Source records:
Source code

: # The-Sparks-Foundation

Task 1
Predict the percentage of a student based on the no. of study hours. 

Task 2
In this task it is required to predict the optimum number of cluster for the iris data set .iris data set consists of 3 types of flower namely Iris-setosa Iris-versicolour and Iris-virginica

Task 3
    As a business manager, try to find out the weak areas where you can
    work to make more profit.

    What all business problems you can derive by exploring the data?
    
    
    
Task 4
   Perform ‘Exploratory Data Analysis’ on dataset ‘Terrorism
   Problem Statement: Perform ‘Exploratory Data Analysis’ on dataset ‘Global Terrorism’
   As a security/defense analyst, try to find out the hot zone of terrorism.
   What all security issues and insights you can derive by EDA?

PROBLEM STATEMENT: Output all of the records above exactly as they appear.

EXERCISE RESPONSE:
Source code

: # The-Sparks-Foundation

Task 1
Predict the percentage of a student based on the no. of study hours. 

Task 2
In this task it is required to predict the optimum number of cluster for the iris data set .iris data set consists of 3 types of flower namely Iris-setosa Iris-versicolour and Iris-virginica

Task 3
    As a business manager, try to find out the weak areas where you can
    work to make more profit.

    What all business problems you can derive by exploring the data?
    
    
    
Task 4
   Perform ‘Exploratory Data Analysis’ on dataset ‘Terrorism
   Problem Statement: Perform ‘Exploratory Data Analysis’ on dataset ‘Global Terrorism’
   As a security/defense analyst, try to find out the hot zone of terrorism.
   What all security issues and insights you can derive by EDA?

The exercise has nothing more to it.